'''

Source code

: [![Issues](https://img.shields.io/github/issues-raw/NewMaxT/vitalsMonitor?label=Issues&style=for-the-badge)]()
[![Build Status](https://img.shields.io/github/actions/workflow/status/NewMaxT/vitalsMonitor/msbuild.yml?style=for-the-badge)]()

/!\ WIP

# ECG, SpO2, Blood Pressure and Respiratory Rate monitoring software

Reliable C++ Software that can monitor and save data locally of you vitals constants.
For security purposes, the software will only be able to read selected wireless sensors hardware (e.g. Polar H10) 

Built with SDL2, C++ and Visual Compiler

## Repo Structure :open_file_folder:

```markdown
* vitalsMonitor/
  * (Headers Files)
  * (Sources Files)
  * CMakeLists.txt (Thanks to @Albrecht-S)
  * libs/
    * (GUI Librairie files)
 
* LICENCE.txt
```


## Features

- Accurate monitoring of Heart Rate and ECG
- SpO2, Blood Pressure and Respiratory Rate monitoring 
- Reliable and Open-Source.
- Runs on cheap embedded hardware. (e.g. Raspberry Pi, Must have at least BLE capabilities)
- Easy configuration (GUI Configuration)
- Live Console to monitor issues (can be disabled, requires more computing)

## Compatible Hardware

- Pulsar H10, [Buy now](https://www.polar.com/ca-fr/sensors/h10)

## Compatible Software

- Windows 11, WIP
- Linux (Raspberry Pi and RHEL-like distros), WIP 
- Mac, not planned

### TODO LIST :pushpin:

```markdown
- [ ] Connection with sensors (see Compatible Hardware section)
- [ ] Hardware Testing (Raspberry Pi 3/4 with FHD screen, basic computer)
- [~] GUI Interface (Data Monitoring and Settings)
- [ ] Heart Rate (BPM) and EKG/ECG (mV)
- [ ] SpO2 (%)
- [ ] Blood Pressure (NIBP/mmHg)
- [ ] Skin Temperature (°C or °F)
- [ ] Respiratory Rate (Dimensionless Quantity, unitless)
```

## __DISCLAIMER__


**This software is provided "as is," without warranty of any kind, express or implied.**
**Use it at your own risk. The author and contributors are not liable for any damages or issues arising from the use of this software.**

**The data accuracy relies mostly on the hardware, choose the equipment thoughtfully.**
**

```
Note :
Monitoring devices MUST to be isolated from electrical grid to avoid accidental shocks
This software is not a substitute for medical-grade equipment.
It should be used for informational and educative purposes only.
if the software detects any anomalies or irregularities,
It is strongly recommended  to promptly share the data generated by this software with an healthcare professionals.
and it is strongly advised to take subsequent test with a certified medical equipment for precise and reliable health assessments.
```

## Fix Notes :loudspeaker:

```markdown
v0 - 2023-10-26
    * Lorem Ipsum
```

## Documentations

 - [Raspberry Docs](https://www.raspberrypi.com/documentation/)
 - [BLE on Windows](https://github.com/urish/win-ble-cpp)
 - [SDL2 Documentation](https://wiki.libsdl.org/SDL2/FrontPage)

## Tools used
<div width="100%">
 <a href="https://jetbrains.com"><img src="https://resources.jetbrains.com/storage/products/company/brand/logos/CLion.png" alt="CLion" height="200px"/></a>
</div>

'''
'''

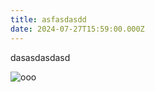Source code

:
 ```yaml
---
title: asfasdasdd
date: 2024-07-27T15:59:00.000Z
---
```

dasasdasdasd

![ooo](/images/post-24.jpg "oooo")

'''
'''

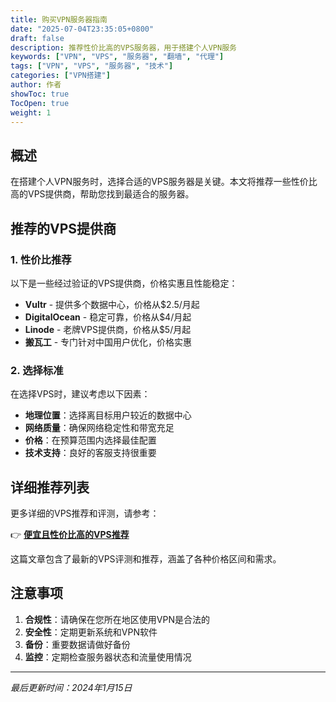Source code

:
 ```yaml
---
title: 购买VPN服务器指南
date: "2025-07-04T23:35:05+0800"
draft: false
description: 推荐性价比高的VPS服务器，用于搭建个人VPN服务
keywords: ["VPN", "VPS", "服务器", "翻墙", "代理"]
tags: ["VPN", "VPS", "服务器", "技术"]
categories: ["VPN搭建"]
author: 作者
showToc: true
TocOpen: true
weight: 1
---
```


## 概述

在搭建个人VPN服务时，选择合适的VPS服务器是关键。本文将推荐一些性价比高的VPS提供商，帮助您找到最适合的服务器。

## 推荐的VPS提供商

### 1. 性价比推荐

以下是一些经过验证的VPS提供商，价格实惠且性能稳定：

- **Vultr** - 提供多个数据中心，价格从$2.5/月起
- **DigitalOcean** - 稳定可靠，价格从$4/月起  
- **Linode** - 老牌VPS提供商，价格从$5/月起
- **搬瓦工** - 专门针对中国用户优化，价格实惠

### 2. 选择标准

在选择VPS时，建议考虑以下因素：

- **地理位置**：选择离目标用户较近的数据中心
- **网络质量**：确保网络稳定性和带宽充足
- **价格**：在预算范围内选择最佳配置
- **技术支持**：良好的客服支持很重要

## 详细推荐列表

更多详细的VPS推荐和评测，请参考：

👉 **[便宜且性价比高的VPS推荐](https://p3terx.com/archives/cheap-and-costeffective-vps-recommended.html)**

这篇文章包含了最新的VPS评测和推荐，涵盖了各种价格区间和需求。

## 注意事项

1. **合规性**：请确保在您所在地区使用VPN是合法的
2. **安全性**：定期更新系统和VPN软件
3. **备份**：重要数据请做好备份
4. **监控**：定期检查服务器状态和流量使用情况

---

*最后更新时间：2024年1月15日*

'''

What you have to do
Where the listing above reaches the line that contains "- Accurate monitoring of Heart Rate and ECG", start retyping, and finish with the line that contains "- Easy configuration (GUI Configuration)"; reproduce those lines exactly and no others.

Solution
- Accurate monitoring of Heart Rate and ECG
- SpO2, Blood Pressure and Respiratory Rate monitoring 
- Reliable and Open-Source.
- Runs on cheap embedded hardware. (e.g. Raspberry Pi, Must have at least BLE capabilities)
- Easy configuration (GUI Configuration)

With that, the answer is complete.